There was no lookout on the bridge during any part of the voyage because, according to the Master, the crew had worked so hard during the unloading period.
At one point the Master altered course toward the destination port. The next thing he remembered, he was woken by a call on the VHF radio. The call came from the pilot boat at the arrival port, asking if everything was OK because the vessel seemed to be in shallow water.
The Master answered that everything was fine – but within a few seconds of the call, the vessel grounded. The vessel had passed straight by the arrival destination without turning to port and had continued on until it grounded.

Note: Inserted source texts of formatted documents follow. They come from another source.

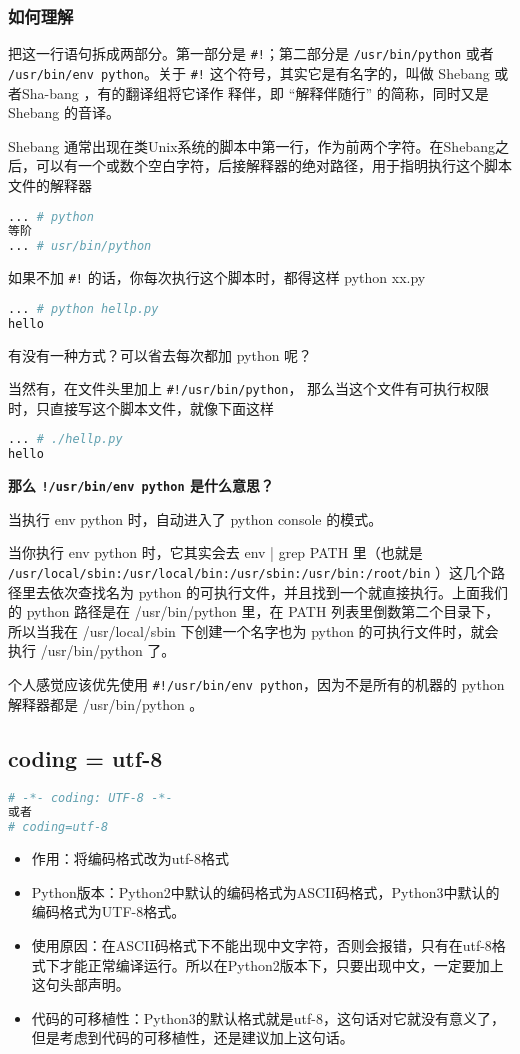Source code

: \subsubsection{如何理解}
把这一行语句拆成两部分。第一部分是 \verb`#!`；第二部分是 \verb`/usr/bin/python` 或者 \verb`/usr/bin/env python`。关于 \verb`#!` 这个符号，其实它是有名字的，叫做 Shebang 或者Sha-bang ，有的翻译组将它译作 释伴，即 “解释伴随行” 的简称，同时又是 Shebang 的音译。

Shebang 通常出现在类Unix系统的脚本中第一行，作为前两个字符。在Shebang之后，可以有一个或数个空白字符，后接解释器的绝对路径，用于指明执行这个脚本文件的解释器
\begin{lstlisting}[language=bash]
... # python
等阶
... # usr/bin/python
\end{lstlisting}

如果不加 \verb`#!` 的话，你每次执行这个脚本时，都得这样 python xx.py
\begin{lstlisting}[language=bash]
... # python hellp.py
hello
\end{lstlisting}

有没有一种方式？可以省去每次都加 python 呢？

当然有，在文件头里加上 \verb`#!/usr/bin/python`， 那么当这个文件有可执行权限 时，只直接写这个脚本文件，就像下面这样
\begin{lstlisting}[language=bash]
... # ./hellp.py
hello
\end{lstlisting}

\textbf{那么 \verb`!/usr/bin/env python` 是什么意思？}

当执行 env python 时，自动进入了 python console 的模式。

当你执行 env python 时，它其实会去 env | grep PATH 里（也就是\verb` /usr/local/sbin:/usr/local/bin:/usr/sbin:/usr/bin:/root/bin` ）这几个路径里去依次查找名为 python 的可执行文件，并且找到一个就直接执行。上面我们的 python 路径是在 /usr/bin/python 里，在 PATH 列表里倒数第二个目录下，所以当我在 /usr/local/sbin 下创建一个名字也为 python 的可执行文件时，就会执行 /usr/bin/python 了。

个人感觉应该优先使用 \verb`#!/usr/bin/env python`，因为不是所有的机器的 python 解释器都是 /usr/bin/python 。

\subsection{coding = utf-8 }
\begin{lstlisting}[language=python]
# -*- coding: UTF-8 -*-
或者
# coding=utf-8
\end{lstlisting}
\begin{itemize}
\item 作用：将编码格式改为utf-8格式
\item Python版本：Python2中默认的编码格式为ASCII码格式，Python3中默认的编码格式为UTF-8格式。
\item 使用原因：在ASCII码格式下不能出现中文字符，否则会报错，只有在utf-8格式下才能正常编译运行。所以在Python2版本下，只要出现中文，一定要加上这句头部声明。
\item 代码的可移植性：Python3的默认格式就是utf-8，这句话对它就没有意义了，但是考虑到代码的可移植性，还是建议加上这句话。
\end{itemize}

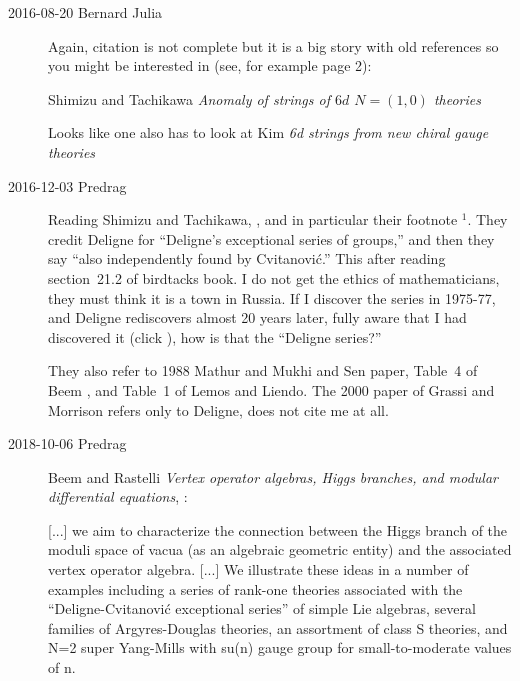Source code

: \begin{description}
\item[2016-08-20 Bernard Julia]
Again, citation is not complete but it is a big story with old references
so you might be interested in (see, for example page 2):

Shimizu and Tachikawa
{\em Anomaly of strings of {$6d$ $N = (1,0)$} theories}

Looks like one also has to look at
Kim \etal{} {\em {6d} strings from new chiral gauge theories}

\item[2016-12-03 Predrag]
Reading Shimizu and Tachikawa, ,
and in particular their footnote $^1$.
They credit Deligne for ``Deligne's exceptional series of groups,'' and then
they say ``also independently found by Cvitanovi{\'c}.'' This after reading
section~21.2 of birdtacks book. I do not get the ethics of
mathematicians, they must think it is a town in Russia. If I discover the
series in 1975-77, and Deligne rediscovers almost 20 years
later, fully aware that I had discovered it (click
), how is that the
``Deligne series?''

They also refer to {1988} Mathur and Mukhi and Sen paper,
Table~4 of Beem \etal{}, and Table~1 of Lemos and
Liendo. The 2000 paper of Grassi and Morrison
refers only to Deligne, does not cite me at all.

\item[2018-10-06 Predrag]
Beem and Rastelli
{\em Vertex operator algebras, {Higgs} branches, and modular differential equations},
:

[...] we aim to characterize the connection between the Higgs branch of the
moduli space of vacua (as an algebraic geometric entity) and the associated
vertex operator algebra.
[...] We illustrate these ideas in a number of examples including a series of
rank-one theories associated with the ``Deligne-Cvitanovi{\'c} exceptional series''
of simple Lie algebras, several families of Argyres-Douglas theories, an
assortment of class S theories, and N=2 super Yang-Mills with su(n) gauge group
for small-to-moderate values of n.


\end{description}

The official investigation noted, among others, that:
- The BNWAS was not turned on; The Master was probably fatigued himself due to the two watch system;
- The Master was probably under the influence of alcohol during his watch;
- There was no lookout on the bridge during the transit.
- A ‘dry’ ship is a safer ship. Alcohol and ship work do not mix well;
- As in MARS 202027, a BNWAS can be a helpful tool to help prevent sleep-related accidents;
- As in MARS 202027, being alone on the bridge at night is not best practice;
- Even though this vessel was manned according to its safe manning certificate, it was evidently understaffed for the job it was required to do in the time that was expected. So, why did the Master leave port if everyone was fatigued?